The boomerang is considered one of the hardest Pilates exercises, as it requires every muscle in your body to do.

How to do it:

  1. Sit tall on your mat, legs in front of you, ankles crossed, and hands by your sides.
  2. Scoop your belly and round back, lowering yourself onto your mat one vertebra at a time.
  3. Once you're lying flat on the floor, immediately let your legs roll up and overhead. They should be parallel to the mat, and both of your arms should be forward on the mat.
  4. Draw inward with a scooped belly and round back, and pull up into a V-sit.
  5. Interlace your fingers behind you, arms outstretched, and chest lifted.
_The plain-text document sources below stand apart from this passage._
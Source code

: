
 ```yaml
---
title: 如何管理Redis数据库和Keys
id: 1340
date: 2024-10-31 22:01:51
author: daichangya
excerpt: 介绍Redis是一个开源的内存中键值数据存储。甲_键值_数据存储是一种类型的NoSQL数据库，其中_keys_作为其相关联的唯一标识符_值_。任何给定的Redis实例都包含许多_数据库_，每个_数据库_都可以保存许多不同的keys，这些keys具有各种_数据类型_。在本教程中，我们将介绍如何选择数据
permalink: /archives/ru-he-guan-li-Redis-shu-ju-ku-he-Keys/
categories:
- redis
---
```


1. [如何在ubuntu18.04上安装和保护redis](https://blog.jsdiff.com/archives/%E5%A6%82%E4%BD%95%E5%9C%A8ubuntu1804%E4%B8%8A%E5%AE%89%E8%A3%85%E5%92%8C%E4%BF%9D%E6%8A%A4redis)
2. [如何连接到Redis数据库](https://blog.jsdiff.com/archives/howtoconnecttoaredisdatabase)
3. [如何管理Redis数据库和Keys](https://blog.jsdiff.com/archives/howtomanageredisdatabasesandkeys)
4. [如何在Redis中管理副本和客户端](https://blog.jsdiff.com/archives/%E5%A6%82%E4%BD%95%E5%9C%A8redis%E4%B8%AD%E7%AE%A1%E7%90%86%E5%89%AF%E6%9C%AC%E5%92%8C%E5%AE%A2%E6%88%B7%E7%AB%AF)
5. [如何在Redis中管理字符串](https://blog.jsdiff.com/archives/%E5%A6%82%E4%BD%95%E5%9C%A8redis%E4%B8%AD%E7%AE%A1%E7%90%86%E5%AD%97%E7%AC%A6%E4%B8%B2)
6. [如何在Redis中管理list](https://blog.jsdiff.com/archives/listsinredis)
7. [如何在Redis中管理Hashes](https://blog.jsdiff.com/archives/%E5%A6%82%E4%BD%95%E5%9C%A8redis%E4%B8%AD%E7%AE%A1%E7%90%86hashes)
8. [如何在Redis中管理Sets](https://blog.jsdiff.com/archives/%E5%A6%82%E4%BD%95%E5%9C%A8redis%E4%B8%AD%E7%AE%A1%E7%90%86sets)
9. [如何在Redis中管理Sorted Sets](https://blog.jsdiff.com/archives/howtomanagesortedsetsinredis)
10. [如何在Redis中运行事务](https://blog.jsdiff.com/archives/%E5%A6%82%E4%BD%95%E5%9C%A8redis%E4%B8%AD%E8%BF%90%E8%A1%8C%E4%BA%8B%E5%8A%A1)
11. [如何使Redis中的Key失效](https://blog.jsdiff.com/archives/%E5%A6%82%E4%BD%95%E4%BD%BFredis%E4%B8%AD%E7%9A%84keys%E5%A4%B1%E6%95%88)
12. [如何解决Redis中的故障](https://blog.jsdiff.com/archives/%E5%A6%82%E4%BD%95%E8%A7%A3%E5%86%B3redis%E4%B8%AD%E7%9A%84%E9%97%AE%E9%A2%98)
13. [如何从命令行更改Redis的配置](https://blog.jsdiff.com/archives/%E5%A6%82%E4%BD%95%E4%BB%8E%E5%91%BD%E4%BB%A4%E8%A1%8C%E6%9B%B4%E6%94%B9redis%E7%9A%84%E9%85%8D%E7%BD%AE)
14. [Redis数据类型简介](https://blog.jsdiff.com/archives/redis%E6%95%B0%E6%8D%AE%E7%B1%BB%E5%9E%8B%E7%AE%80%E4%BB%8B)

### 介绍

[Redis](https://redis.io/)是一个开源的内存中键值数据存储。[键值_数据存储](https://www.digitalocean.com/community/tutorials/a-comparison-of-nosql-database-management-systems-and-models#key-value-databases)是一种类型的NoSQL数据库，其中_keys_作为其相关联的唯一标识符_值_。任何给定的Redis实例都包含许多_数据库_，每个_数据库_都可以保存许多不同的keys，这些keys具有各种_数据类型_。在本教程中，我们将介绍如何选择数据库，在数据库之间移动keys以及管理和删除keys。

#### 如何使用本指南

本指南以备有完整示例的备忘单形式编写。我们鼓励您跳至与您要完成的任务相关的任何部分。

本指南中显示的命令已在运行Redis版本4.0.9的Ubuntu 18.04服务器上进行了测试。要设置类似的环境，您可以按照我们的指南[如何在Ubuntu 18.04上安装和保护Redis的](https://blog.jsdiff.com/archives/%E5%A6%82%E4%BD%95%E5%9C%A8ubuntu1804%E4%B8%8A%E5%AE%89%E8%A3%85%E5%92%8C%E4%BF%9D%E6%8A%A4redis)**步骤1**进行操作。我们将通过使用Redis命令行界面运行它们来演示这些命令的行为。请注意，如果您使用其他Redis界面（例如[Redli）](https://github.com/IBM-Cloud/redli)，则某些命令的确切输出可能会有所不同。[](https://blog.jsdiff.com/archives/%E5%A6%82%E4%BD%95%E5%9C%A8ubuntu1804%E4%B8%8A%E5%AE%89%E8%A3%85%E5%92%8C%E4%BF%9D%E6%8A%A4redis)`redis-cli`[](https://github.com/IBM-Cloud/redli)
Safety tips to consider when doing advanced Pilates moves

For starters, it's always best to get the green light from your doc before starting any new exercise routine—including Pilates. Once you've gotten the go-ahead, ensuring you're doing each move with proper form is extremely important in order to prevent injury, according to Sun Rock Yoga. It can be helpful to do Pilates in a class with the oversight of an expert before tackling any Pilates moves—especially advanced ones—on your own.

On a related note, always listen to your body, per Sun Rock Yoga. If a move feels painful or simply not a good fit for your body, don't continue with it or see if there's a modification you can do.

Last, wearing the right clothing when doing Pilates is important. (And no, we don't mean worrying about having the exact same sports bra as your favorite influencer.) Especially when it comes to reformer Pilates, clothing that's baggy or has strings or zippers may snag on the reformer and lead to an injury, per Sun Rock Yoga. Even if you're doing mat Pilates, these items may get in the way. If you have long hair, tying it back for the same reasons is recommended. Additionally, opt for grippy socks to avoid slipping during a move.


1. Is Pilates hard for beginners?

Pilates is low-impact and a great option for people of all fitness levels and abilities. But like with any form of exercise, there may be a learning curve to Pilates if you're new to it. If you're a beginner, it may be helpful to take in-person classes so an instructor can help you nail the moves with proper form. And, most importantly, give yourself grace as you're figuring things out. It'll get easier over time.

2. What is the hardest part of Pilates?

While the answer may differ for everyone, there are a few common Pilates mistakes. Some of the toughest aspects of Pilates include resisting the urge to hold your breath during moves, knowing how to actively engage your muscles, and moving with your core.